_TRY IT_:
Look through the lines below and extract each one that contains "tunnels".

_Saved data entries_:
Start of Block

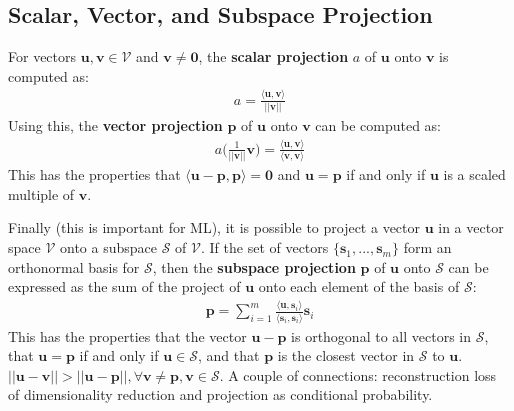 \documentclass{harvardml}
\theoremstyle{definition}
\theoremstyle{plain}
\renewcommand{\v}[1]{\mathbf{#1}}
\begin{document}
    \subsection{Scalar, Vector, and Subspace Projection}
        For vectors $\v u, \v v \in \mathcal{V}$ and $\v v \neq \v 0$, the 
        \textbf{scalar projection} $a$ of $\v u$ onto $\v v$ is computed as:
            \begin{align*}
                a = \frac{\langle \v u, \v v \rangle}{||\v v||}
            \end{align*}
        \noindent Using this, the \textbf{vector projection} 
		$\v p$ of $\v u$ onto $\v v$ can be computed as:
            \begin{align*}
                a\big(\frac{1}{||\v v||}\v v\big) = 
                \frac{\langle \v u, \v v \rangle}
				{\langle \v v, \v v \rangle}
            \end{align*}
        \noindent This has the properties that $\langle \v u - \v p,
		\v p \rangle = \v 0$ and $\v u = \v p$ if and only if $\v u$ 
		is a scaled multiple of $\v v$.

        \noindent Finally (this is important for ML), it is possible
        to project a vector $\v u$ in a vector space $\mathcal{V}$ onto a
        subspace  $\mathcal{S}$ of $\mathcal{V}$. If the set of vectors
        $\{\v s_1,...,\v s_m\}$ form an orthonormal basis for $\mathcal{S}$,
        then the \textbf{subspace projection} $\v p$ of $\v u$ onto 
		$\mathcal{S}$ can be expressed as the sum of the project of 
		$\v u$ onto each element of the basis of $\mathcal{S}$:
            \begin{align*}
                \v p = \sum_{i=1}^m 
				\frac{\langle \v u, \v s_i \rangle}
                {\langle \v s_i, \v s_i \rangle} \v s_i
            \end{align*}
        \noindent This has the properties that the vector 
		$\v u - \v p$ is orthogonal to all vectors in $\mathcal{S}$, 
		that $\v u = \v p$ if and only if $\v u \in \mathcal{S}$, and 
		that $\v p$ is the closest vector in $\mathcal{S}$ to $\v u$.
        $|| \v u - \v v || > || \v u - \v p ||, \forall \v v \neq \v p, 
		\v v \in \mathcal{S}$. A couple of connections: reconstruction 
		loss of dimensionality reduction and projection as conditional 
		probability.
\end{document}
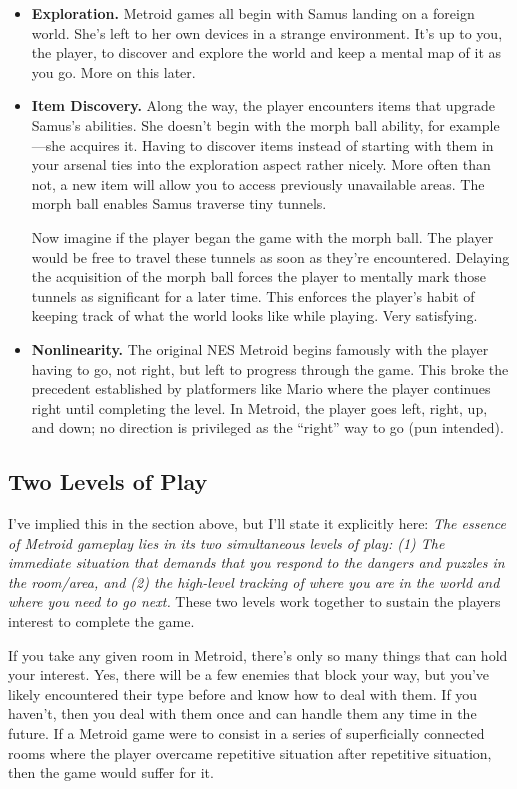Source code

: \documentclass{article}
\begin{document}
\begin{itemize}
  \item{\textbf{Exploration.} Metroid games all begin with Samus landing on a foreign world. She's left to her own devices in a strange environment. It's up to you, the player, to discover and explore the world and keep a mental map of it as you go. More on this later.}
  \item{\textbf{Item Discovery.} Along the way, the player encounters items that upgrade Samus's abilities. She doesn't begin with the morph ball ability, for example---she acquires it. Having to discover items instead of starting with them in your arsenal ties into the exploration aspect rather nicely. More often than not, a new item will allow you to access previously unavailable areas. The morph ball enables Samus traverse tiny tunnels.

    Now imagine if the player began the game with the morph ball. The player would be free to travel these tunnels as soon as they're encountered. Delaying the acquisition of the morph ball forces the player to mentally mark those tunnels as significant for a later time. This enforces the player's habit of keeping track of what the world looks like while playing. Very satisfying.}
  \item{\textbf{Nonlinearity.} The original NES Metroid begins famously with the player having to go, not right, but left to progress through the game. This broke the precedent established by platformers like Mario where the player continues right until completing the level. In Metroid, the player goes left, right, up, and down; no direction is privileged as the ``right'' way to go (pun intended).}
\end{itemize}

\subsection*{Two Levels of Play}
I've implied this in the section above, but I'll state it explicitly here: \emph{The essence of Metroid gameplay lies in its two simultaneous levels of play: (1) The immediate situation that demands that you respond to the dangers  and puzzles in the room/area, and (2) the high-level tracking of where you are in the world and where you need to go next.} These two levels work together to sustain the players interest to complete the game.

If you take any given room in Metroid, there's only so many things that can hold your interest. Yes, there will be a few enemies that block your way, but you've likely encountered their type before and know how to deal with them. If you haven't, then you deal with them once and can handle them any time in the future. If a Metroid game were to consist in a series of superficially connected rooms where the player overcame repetitive situation after repetitive situation, then the game would suffer for it.
\end{document}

End of Block

_RESPONSE TO THE TASK_:
  \item{\textbf{Item Discovery.} Along the way, the player encounters items that upgrade Samus's abilities. She doesn't begin with the morph ball ability, for example---she acquires it. Having to discover items instead of starting with them in your arsenal ties into the exploration aspect rather nicely. More often than not, a new item will allow you to access previously unavailable areas. The morph ball enables Samus traverse tiny tunnels.
    Now imagine if the player began the game with the morph ball. The player would be free to travel these tunnels as soon as they're encountered. Delaying the acquisition of the morph ball forces the player to mentally mark those tunnels as significant for a later time. This enforces the player's habit of keeping track of what the world looks like while playing. Very satisfying.}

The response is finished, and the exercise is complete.